[Work item]
Extract every line from the records below that contains the word "único".

START Provided material

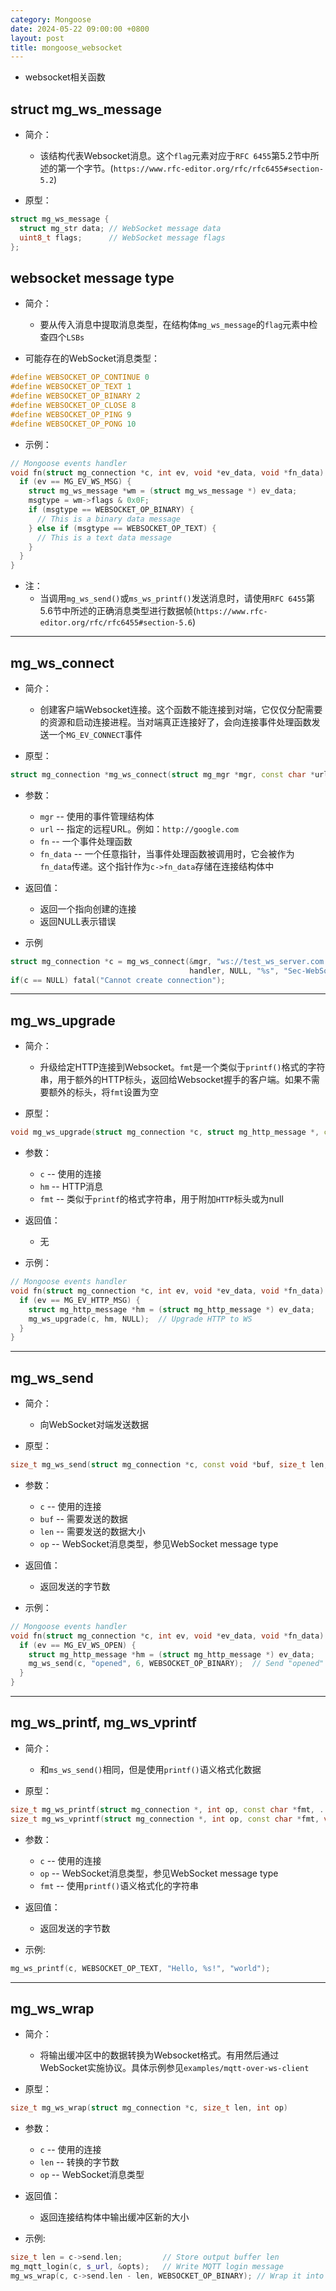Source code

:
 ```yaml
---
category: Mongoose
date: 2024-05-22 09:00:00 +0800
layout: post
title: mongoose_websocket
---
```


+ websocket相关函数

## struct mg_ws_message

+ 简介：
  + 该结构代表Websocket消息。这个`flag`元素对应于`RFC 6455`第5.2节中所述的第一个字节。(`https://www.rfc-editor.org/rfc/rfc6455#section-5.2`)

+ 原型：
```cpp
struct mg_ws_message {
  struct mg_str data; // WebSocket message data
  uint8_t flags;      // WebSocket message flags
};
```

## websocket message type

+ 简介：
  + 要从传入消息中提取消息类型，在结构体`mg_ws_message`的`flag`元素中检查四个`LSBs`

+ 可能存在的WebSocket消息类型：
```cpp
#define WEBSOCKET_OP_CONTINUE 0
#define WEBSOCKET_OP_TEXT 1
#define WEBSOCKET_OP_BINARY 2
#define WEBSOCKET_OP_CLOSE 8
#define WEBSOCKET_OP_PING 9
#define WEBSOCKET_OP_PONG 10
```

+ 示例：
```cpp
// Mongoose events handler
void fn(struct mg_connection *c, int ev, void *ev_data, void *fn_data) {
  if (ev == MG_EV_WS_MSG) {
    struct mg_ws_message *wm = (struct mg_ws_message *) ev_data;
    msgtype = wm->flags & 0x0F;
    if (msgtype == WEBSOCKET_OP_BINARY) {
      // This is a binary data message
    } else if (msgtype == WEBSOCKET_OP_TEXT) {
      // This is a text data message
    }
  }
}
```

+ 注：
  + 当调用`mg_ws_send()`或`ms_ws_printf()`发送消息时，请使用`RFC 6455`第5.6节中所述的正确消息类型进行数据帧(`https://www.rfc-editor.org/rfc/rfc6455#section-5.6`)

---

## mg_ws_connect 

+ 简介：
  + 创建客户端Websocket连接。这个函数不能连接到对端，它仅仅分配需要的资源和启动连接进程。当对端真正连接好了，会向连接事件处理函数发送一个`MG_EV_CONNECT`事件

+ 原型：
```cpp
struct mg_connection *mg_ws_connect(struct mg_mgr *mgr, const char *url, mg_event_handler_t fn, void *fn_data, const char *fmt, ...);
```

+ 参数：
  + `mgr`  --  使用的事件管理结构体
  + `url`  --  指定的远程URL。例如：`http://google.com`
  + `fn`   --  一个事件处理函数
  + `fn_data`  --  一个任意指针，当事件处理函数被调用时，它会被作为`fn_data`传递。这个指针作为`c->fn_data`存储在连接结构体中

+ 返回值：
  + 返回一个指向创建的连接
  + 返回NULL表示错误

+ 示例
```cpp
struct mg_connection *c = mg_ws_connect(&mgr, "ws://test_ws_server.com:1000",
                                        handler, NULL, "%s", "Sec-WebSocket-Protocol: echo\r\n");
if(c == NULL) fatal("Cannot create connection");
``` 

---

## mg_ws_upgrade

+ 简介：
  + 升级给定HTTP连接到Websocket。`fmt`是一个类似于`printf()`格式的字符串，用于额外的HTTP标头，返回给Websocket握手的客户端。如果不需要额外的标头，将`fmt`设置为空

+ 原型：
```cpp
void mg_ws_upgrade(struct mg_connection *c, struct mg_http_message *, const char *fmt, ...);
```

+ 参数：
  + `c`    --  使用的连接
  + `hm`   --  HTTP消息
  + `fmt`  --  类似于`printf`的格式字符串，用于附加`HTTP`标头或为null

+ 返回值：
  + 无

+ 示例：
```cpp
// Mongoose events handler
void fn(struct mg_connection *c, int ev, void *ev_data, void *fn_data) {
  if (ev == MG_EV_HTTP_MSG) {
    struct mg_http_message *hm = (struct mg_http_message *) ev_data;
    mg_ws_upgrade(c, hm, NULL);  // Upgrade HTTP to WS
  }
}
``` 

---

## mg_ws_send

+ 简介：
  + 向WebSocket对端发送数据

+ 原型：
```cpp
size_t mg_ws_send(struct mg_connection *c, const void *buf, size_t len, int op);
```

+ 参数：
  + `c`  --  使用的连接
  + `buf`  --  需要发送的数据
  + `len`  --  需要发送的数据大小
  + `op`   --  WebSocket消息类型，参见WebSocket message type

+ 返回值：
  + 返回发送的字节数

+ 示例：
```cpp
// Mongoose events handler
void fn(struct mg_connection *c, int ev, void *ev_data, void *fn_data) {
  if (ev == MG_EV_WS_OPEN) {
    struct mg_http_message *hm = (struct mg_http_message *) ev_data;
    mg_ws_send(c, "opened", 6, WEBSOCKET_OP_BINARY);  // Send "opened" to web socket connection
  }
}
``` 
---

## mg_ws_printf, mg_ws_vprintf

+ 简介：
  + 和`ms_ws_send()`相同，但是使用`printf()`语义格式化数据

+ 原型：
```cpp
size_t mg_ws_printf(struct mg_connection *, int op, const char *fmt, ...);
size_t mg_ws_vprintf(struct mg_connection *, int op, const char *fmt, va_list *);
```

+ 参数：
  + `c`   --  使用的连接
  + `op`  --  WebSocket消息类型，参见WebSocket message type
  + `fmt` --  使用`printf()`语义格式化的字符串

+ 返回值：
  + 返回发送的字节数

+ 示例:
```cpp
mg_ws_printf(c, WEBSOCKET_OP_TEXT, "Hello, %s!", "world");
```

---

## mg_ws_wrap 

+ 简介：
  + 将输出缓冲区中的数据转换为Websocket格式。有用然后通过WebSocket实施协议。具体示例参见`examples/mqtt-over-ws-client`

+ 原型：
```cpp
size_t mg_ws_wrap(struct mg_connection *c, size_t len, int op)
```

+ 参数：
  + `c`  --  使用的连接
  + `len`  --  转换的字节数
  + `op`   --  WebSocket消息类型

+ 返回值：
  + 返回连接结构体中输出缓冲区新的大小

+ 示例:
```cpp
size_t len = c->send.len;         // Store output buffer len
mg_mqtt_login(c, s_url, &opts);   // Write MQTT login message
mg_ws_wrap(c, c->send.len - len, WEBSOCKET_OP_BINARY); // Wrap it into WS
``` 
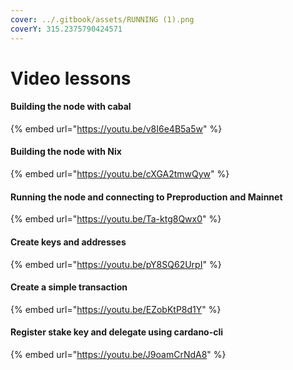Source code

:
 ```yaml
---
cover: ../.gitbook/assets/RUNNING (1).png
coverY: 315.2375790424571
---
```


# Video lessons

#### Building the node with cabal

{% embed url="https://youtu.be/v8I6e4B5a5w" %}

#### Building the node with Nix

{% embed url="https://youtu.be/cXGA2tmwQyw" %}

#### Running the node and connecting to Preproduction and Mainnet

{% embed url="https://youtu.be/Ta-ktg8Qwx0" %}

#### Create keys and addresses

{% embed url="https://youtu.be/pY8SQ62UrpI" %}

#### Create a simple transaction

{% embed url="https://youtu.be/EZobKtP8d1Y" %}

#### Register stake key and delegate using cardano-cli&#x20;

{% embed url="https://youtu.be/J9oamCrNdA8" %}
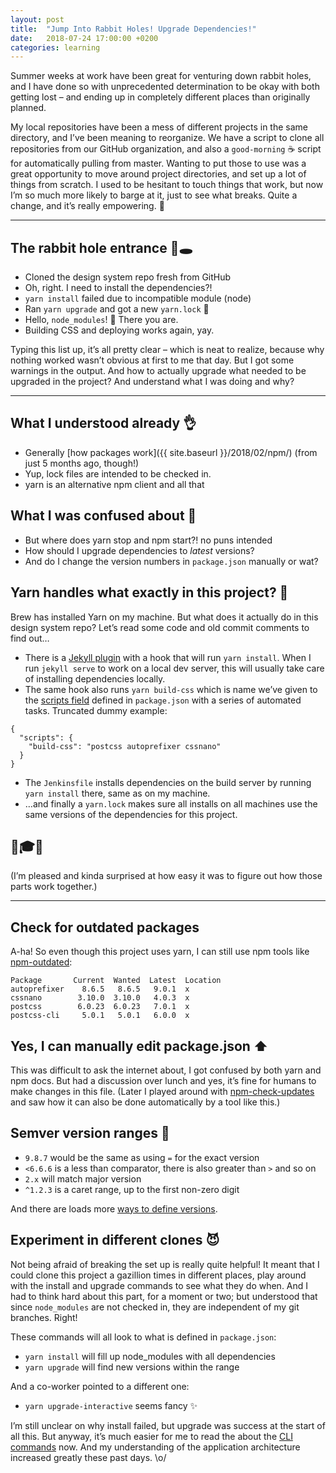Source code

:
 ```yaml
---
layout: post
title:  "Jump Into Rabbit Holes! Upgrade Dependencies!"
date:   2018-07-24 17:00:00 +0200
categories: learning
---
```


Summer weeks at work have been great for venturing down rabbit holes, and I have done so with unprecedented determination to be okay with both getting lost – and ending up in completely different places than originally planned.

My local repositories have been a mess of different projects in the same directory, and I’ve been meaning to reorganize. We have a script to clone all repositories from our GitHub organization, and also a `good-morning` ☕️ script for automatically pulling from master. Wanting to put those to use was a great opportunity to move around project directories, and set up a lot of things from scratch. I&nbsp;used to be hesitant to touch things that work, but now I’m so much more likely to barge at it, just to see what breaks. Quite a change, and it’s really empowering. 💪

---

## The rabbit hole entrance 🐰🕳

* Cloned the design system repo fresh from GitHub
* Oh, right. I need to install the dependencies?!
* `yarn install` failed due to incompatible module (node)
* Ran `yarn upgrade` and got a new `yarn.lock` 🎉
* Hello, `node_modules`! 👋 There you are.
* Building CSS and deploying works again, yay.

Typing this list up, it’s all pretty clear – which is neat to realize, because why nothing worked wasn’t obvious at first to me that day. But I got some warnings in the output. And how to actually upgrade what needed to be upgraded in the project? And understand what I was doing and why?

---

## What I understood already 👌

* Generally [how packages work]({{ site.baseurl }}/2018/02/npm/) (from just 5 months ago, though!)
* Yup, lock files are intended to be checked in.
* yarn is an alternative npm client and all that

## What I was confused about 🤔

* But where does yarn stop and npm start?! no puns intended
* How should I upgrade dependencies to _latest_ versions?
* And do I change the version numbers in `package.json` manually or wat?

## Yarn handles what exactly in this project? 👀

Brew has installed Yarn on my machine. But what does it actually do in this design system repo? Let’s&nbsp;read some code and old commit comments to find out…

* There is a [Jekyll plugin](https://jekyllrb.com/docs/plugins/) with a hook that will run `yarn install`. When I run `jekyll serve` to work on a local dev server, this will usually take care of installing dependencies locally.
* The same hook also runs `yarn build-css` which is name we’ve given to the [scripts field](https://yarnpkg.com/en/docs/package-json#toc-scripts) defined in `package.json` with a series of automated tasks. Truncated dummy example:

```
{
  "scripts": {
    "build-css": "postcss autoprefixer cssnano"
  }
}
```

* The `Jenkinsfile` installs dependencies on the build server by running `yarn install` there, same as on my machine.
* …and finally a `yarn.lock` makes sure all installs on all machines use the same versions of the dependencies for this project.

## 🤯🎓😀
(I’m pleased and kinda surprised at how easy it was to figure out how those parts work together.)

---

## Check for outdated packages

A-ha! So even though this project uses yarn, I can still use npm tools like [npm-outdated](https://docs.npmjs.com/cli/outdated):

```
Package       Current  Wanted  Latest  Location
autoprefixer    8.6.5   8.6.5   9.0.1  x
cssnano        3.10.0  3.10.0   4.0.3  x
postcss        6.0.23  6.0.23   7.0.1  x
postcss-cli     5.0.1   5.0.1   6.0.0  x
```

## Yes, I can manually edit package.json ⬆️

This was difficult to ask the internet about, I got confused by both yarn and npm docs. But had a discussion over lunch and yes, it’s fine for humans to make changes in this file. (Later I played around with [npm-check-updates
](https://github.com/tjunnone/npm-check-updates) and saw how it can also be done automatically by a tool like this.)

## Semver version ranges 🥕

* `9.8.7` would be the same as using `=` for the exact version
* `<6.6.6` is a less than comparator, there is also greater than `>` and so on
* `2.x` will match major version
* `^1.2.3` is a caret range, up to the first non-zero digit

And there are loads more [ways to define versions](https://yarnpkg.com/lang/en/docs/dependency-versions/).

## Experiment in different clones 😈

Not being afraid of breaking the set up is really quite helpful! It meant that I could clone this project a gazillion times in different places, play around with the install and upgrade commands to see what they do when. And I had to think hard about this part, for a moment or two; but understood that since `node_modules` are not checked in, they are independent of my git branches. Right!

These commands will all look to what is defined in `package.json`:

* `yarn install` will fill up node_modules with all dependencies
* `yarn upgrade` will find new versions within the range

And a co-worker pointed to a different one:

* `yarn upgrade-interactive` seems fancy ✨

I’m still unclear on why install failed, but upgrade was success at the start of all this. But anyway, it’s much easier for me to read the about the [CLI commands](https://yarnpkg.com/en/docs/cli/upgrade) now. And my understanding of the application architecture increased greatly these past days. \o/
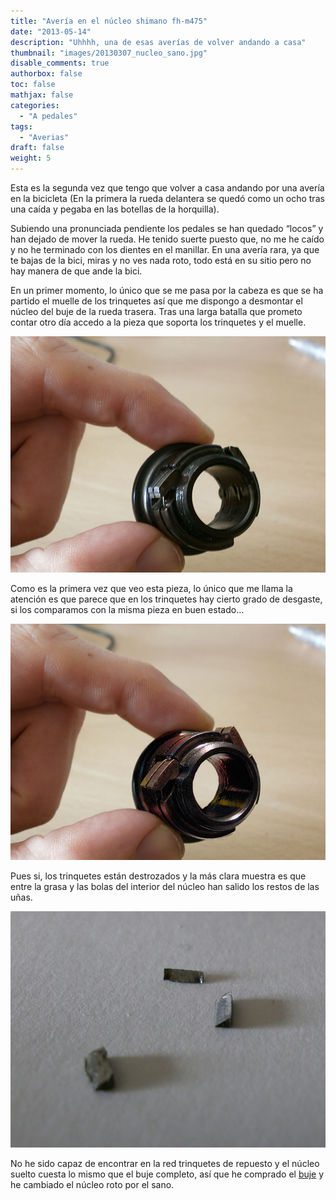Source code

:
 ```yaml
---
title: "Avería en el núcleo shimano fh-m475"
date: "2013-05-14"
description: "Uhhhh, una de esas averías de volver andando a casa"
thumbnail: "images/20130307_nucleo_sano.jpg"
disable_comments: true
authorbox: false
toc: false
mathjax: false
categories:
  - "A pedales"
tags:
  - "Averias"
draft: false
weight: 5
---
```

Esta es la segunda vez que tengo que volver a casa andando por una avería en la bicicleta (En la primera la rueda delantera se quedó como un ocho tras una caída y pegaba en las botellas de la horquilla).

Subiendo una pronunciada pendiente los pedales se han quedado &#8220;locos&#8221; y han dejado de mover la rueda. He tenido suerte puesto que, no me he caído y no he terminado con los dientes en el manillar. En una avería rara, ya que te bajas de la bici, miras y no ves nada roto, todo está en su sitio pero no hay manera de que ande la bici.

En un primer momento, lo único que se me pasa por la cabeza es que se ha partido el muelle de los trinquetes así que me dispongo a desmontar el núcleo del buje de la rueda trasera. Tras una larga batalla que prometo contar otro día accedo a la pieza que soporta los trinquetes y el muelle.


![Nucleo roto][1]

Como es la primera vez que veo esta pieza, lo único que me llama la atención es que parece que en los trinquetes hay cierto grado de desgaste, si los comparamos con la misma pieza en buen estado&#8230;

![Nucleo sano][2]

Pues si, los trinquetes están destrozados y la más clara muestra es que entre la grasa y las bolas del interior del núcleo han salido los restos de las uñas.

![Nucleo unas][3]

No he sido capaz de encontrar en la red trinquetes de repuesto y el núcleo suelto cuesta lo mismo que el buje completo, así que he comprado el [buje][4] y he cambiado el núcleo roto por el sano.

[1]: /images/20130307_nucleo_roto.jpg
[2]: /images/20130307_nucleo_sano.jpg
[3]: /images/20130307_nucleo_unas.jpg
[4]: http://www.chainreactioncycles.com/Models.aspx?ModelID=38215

END Provided material

[Output below]
En un primer momento, lo único que se me pasa por la cabeza es que se ha partido el muelle de los trinquetes así que me dispongo a desmontar el núcleo del buje de la rueda trasera. Tras una larga batalla que prometo contar otro día accedo a la pieza que soporta los trinquetes y el muelle.
Como es la primera vez que veo esta pieza, lo único que me llama la atención es que parece que en los trinquetes hay cierto grado de desgaste, si los comparamos con la misma pieza en buen estado&#8230;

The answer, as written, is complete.